Fortune smiled upon us during our 1994 and 1995 field seasons in the Yellow River valley. First, our field crews located exquisite new fossils of Hoanghonius, thus proving that Hoanghonius is not closely related to higher primates after all. Second, we discovered fossil primates that had never before been found in that region, including several new species related to Eosimias, and the most nearly complete fossil tarsier ever discovered. Then in May 1995, on the eve of the centennial celebration of The Carnegie, our field team discovered virtually complete lower jaws representing a new species of Eosimias-a species we decided to name Eosimias centennicus in honor of our museum's first 100 years of exploration and research in natural history. Because of its relative completeness, Eosimias centennicus would finally answer the critics who questioned whether Eosimias represented an early transitional phase in higher primate evolution.
This new species showed many features that were unmistakably monkey-like. For example, its chin was deep and robust like that of a monkey, and its canine teeth projected high above the other teeth as often occurs in monkeys. In fact, if Eosimias centennicus was as monkey-like as much of its anatomy suggested, we could even determine the sex of the 40-million-year-old type specimen! In most living species of monkeys, males have greatly enlarged canine teeth that they use to intimidate rival males, analogous to the antlers of deer. If this pattern also held in Eosimias, our type specimen must have been a male by virtue of its relatively enormous canines.

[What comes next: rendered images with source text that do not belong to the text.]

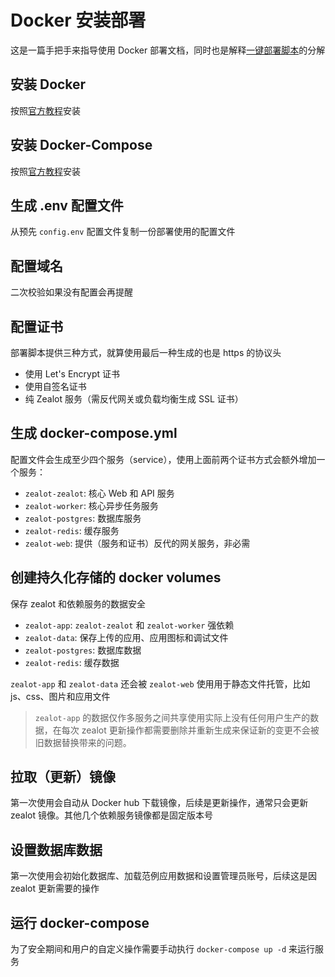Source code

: # Docker 安装部署

这是一篇手把手来指导使用 Docker 部署文档，同时也是解释[一键部署脚本](deployment.md)的分解

## 安装 Docker

按照[官方教程](https://get.docker.com/)安装

## 安装 Docker-Compose

按照[官方教程](https://docs.docker.com/compose/install/)安装

## 生成 .env 配置文件

从预先 `config.env` 配置文件复制一份部署使用的配置文件

## 配置域名

二次校验如果没有配置会再提醒

## 配置证书

部署脚本提供三种方式，就算使用最后一种生成的也是 https 的协议头

- 使用 Let's Encrypt 证书
- 使用自签名证书
- 纯 Zealot 服务（需反代网关或负载均衡生成 SSL 证书）

## 生成 docker-compose.yml

配置文件会生成至少四个服务（service），使用上面前两个证书方式会额外增加一个服务：

- `zealot-zealot`: 核心 Web 和 API 服务
- `zealot-worker`: 核心异步任务服务
- `zealot-postgres`: 数据库服务
- `zealot-redis`: 缓存服务
- `zealot-web`: 提供（服务和证书）反代的网关服务，非必需

## 创建持久化存储的 docker volumes

保存 zealot 和依赖服务的数据安全

- `zealot-app`: `zealot-zealot` 和 `zealot-worker` 强依赖
- `zealot-data`: 保存上传的应用、应用图标和调试文件
- `zealot-postgres`: 数据库数据
- `zealot-redis`: 缓存数据

`zealot-app` 和 `zealot-data` 还会被 `zealot-web` 使用用于静态文件托管，比如 js、css、图片和应用文件

> `zealot-app` 的数据仅作多服务之间共享使用实际上没有任何用户生产的数据，在每次 zealot 更新操作都需要删除并重新生成来保证新的变更不会被旧数据替换带来的问题。

## 拉取（更新）镜像

第一次使用会自动从 Docker hub 下载镜像，后续是更新操作，通常只会更新 zealot 镜像。其他几个依赖服务镜像都是固定版本号

## 设置数据库数据

第一次使用会初始化数据库、加载范例应用数据和设置管理员账号，后续这是因 zealot 更新需要的操作

## 运行 docker-compose

为了安全期间和用户的自定义操作需要手动执行 `docker-compose up -d` 来运行服务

Given that our field work in China has yielded so much new information on the early evolution of higher primates, one might ask whether much remains to be learned. Science is a successive approximation of the truth, and the answers we have gained have already led to many more questions. For example, we still have much to learn about the anatomy of the skull and the limb bones of Eosimias. These details are necessary to give us a more complete picture of the paleobiology of the earliest higher primates (Did Eosimias leap like a lower primate or did it walk quadrupedally like a monkey? Was the brain of Eosimias already enlarged beyond those of typical lower primates?). Moreover, given the diversity among Eosimias and species like it in Asia (our teams have also found many other new primates, but we haven't named them yet), it is already clear that we must search for even older fossils if we are to find the earliest representatives of the higher primate lineage. Every time a paleontologist finds a fossil that fills an evolutionary gap, two more gaps of smaller magnitude are created that also need to be filled.
Here's hoping that the second century of exploration and research at the Carnegie Museum of Natural History is as distinguished at solving the mysteries of the natural world as its first 100 years have been. Eosimias bicentennicus anyone?
Chris Beard is associate curator in the Section of Vertebrate Paleontology, Carnegie Museum of Natural History.